Exhibit 10.1

ABM INDUSTRIES INCORPORATED

EXECUTIVE STOCK OPTION PLAN

(as amended and restated as of June 4, 2012)

ARTICLE 1

Definitions

As used herein, the following terms have the meanings hereinafter set forth
unless the context clearly indicates to the contrary:

(a) “Beneficiary” means a person designated as such by an Optionee or a
Beneficiary for purposes of the Plan or determined with reference to
Section 4.4.

(b) “Board” shall mean the Board of Directors of the Company.

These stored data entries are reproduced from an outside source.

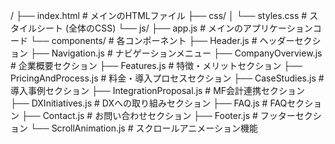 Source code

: /
├── index.html                      # メインのHTMLファイル
├── css/
│   └── styles.css                  # スタイルシート (全体のCSS)
└── js/
    ├── app.js                      # メインのアプリケーションコード
    └── components/                 # 各コンポーネント
        ├── Header.js               # ヘッダーセクション
        ├── Navigation.js           # ナビゲーションメニュー
        ├── CompanyOverview.js      # 企業概要セクション
        ├── Features.js             # 特徴・メリットセクション
        ├── PricingAndProcess.js    # 料金・導入プロセスセクション
        ├── CaseStudies.js          # 導入事例セクション
        ├── IntegrationProposal.js  # MF会計連携セクション
        ├── DXInitiatives.js        # DXへの取り組みセクション
        ├── FAQ.js                  # FAQセクション
        ├── Contact.js              # お問い合わせセクション
        ├── Footer.js               # フッターセクション
        └── ScrollAnimation.js      # スクロールアニメーション機能
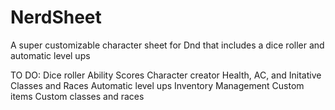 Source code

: # NerdSheet
A super customizable character sheet for Dnd that includes a dice roller and automatic level ups


TO DO:
Dice roller
Ability Scores
Character creator
Health, AC, and Initative
Classes and Races
Automatic level ups
Inventory Management
Custom items
Custom classes and races
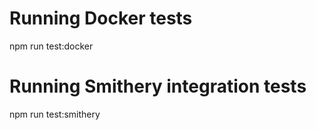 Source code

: # Running Docker tests
npm run test:docker

# Running Smithery integration tests
npm run test:smithery
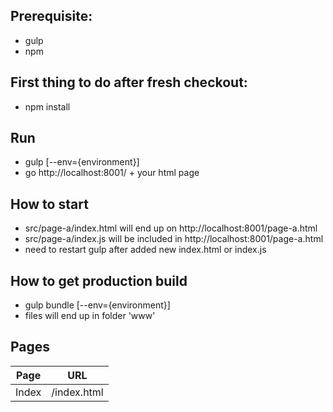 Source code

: 

## Prerequisite:
* gulp
* npm

## First thing to do after fresh checkout:
* npm install

## Run
* gulp [--env={environment}]
* go http://localhost:8001/ + your html page

## How to start
* src/page-a/index.html will end up on http://localhost:8001/page-a.html
* src/page-a/index.js will be included in http://localhost:8001/page-a.html
* need to restart gulp after added new index.html or index.js

## How to get production build
* gulp bundle [--env={environment}]
* files will end up in folder 'www'

## Pages

Page | URL
--- | ---
Index | /index.html

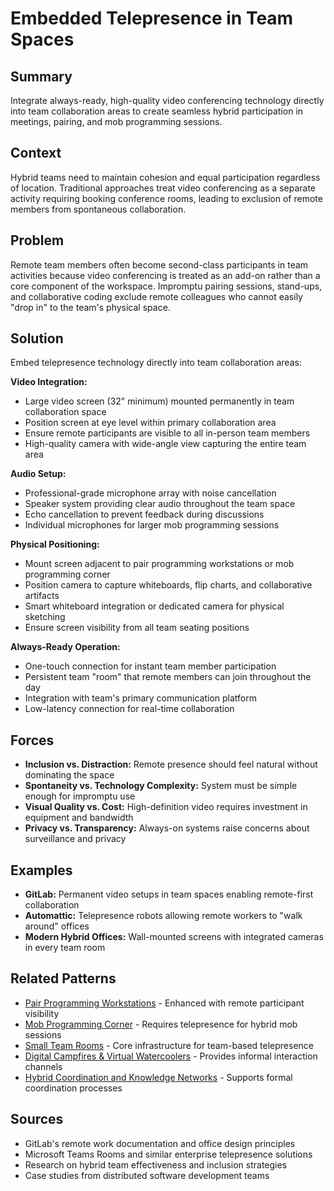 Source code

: # Embedded Telepresence in Team Spaces

## Summary
Integrate always-ready, high-quality video conferencing technology directly into team collaboration areas to create seamless hybrid participation in meetings, pairing, and mob programming sessions.

## Context
Hybrid teams need to maintain cohesion and equal participation regardless of location. Traditional approaches treat video conferencing as a separate activity requiring booking conference rooms, leading to exclusion of remote members from spontaneous collaboration.

## Problem
Remote team members often become second-class participants in team activities because video conferencing is treated as an add-on rather than a core component of the workspace. Impromptu pairing sessions, stand-ups, and collaborative coding exclude remote colleagues who cannot easily "drop in" to the team's physical space.

## Solution
Embed telepresence technology directly into team collaboration areas:

**Video Integration:**
- Large video screen (32" minimum) mounted permanently in team collaboration space
- Position screen at eye level within primary collaboration area
- Ensure remote participants are visible to all in-person team members
- High-quality camera with wide-angle view capturing the entire team area

**Audio Setup:**
- Professional-grade microphone array with noise cancellation
- Speaker system providing clear audio throughout the team space
- Echo cancellation to prevent feedback during discussions
- Individual microphones for larger mob programming sessions

**Physical Positioning:**
- Mount screen adjacent to pair programming workstations or mob programming corner
- Position camera to capture whiteboards, flip charts, and collaborative artifacts
- Smart whiteboard integration or dedicated camera for physical sketching
- Ensure screen visibility from all team seating positions

**Always-Ready Operation:**
- One-touch connection for instant team member participation
- Persistent team "room" that remote members can join throughout the day
- Integration with team's primary communication platform
- Low-latency connection for real-time collaboration

## Forces
- **Inclusion vs. Distraction:** Remote presence should feel natural without dominating the space
- **Spontaneity vs. Technology Complexity:** System must be simple enough for impromptu use
- **Visual Quality vs. Cost:** High-definition video requires investment in equipment and bandwidth
- **Privacy vs. Transparency:** Always-on systems raise concerns about surveillance and privacy

## Examples
- **GitLab:** Permanent video setups in team spaces enabling remote-first collaboration
- **Automattic:** Telepresence robots allowing remote workers to "walk around" offices
- **Modern Hybrid Offices:** Wall-mounted screens with integrated cameras in every team room

## Related Patterns
- [Pair Programming Workstations](../architectural-spatial/pair-programming-workstations.md) - Enhanced with remote participant visibility
- [Mob Programming Corner](../architectural-spatial/mob-programming-corner.md) - Requires telepresence for hybrid mob sessions
- [Small Team Rooms](../architectural-spatial/small-team-rooms.md) - Core infrastructure for team-based telepresence
- [Digital Campfires & Virtual Watercoolers](digital-campfires-virtual-watercoolers.md) - Provides informal interaction channels
- [Hybrid Coordination and Knowledge Networks](hybrid-coordination-knowledge-networks.md) - Supports formal coordination processes

## Sources
- GitLab's remote work documentation and office design principles
- Microsoft Teams Rooms and similar enterprise telepresence solutions
- Research on hybrid team effectiveness and inclusion strategies
- Case studies from distributed software development teams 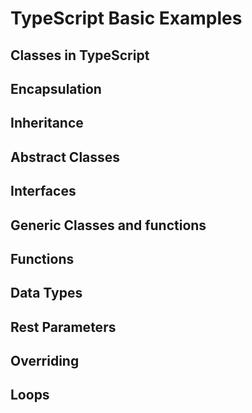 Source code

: # TypeScript Basic Examples

## Classes in TypeScript
## Encapsulation
## Inheritance
## Abstract Classes
## Interfaces
## Generic Classes and functions
## Functions
## Data Types
## Rest Parameters
## Overriding
## Loops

(c) “Cause” shall mean, with respect to an Optionee, (i) the willful and
continued failure to substantially perform the Optionee’s duties and
responsibilities for reasons other than death or disability, after a written
demand for substantial performance is delivered to him/her by the Company which
specifically identifies the manner in which the Company believes that the
Optionee has not substantially performed the Optionee’s duties; (ii) the
Optionee’s conviction (or entry of a plea bargain admitting criminal guilt) of
any felony or a misdemeanor involving moral turpitude; (iii) intentional breach
by the Optionee of his/her fiduciary obligations to the Company or any
securities laws applicable to the Company; or (iv) intentional wrongful
engagement by the Optionee in any Competitive Activity; and, for purposes of
this subsection (iv), any such act shall have been demonstrably and materially
harmful to the Company. For purposes of the Plan, no act or failure to act on
the part of the Optionee will be deemed “intentional” if it was due primarily to
an error in judgment or negligence, but will be deemed “intentional” only if
done or omitted to be done by the Optionee not in good faith and without
reasonable belief that the Optionee’s action or omission was in the best
interest of the Company.

(d) “Change in Control” shall mean that any of the following events occurs:
(i) (A) any individual, entity or group (within the meaning of Section 13(d)(3)
or 14(d)(2) of the Exchange Act) (a “Person”) is or becomes the beneficial owner
(within the meaning of Rule 13d-3 promulgated under the Exchange Act) of more
than 35% of the combined voting power of the then-outstanding voting stock of
the Company or succeeds in having nominees as directors elected in an “election
contest” within the meaning of Rule 14a-12(c) under the Exchange Act and
(B) within 18 months thereafter, individuals who were members of the Board of
Directors of the Company immediately prior to either such event cease to
constitute a majority of the members of the Board of Directors of the Company;
or (ii) a majority of the Board ceases to be comprised of Incumbent Directors;
or (iii) the consummation of a reorganization, merger, consolidation, plan of
liquidation or dissolution, recapitalization or sale or other disposition of all
or substantially all of the assets of the Company or the acquisition of the
stock or assets of another Company, or other transaction (each, a “Business
Transaction”), unless, in any such case, (A) no Person (other than the Company,
any entity resulting from such Business Transaction or any employee benefit plan
(or related trust) sponsored or maintained by the Company, any Subsidiary or
such entity resulting from such Business Transaction) beneficially owns,
directly or indirectly, 35% or more of the combined voting power of the then
outstanding shares of voting stock of the entity resulting from such Business
Transaction and (B) at least one-half of the members of the Board of Directors
of the entity resulting from such Business Transaction were Incumbent Directors
at the time of the execution of the initial agreement providing for such
Business Transaction.

(e) “Committee” shall mean the Compensation Committee of the Board, or such
other committee as the Board may designate. The Committee shall consist of not
fewer than three members of the Board. Each member of the Committee shall be a
“disinterested person” as defined in Rule 16b-3 under the Securities Exchange
Act of 1934.

(f) “Company” shall mean ABM Industries Incorporated.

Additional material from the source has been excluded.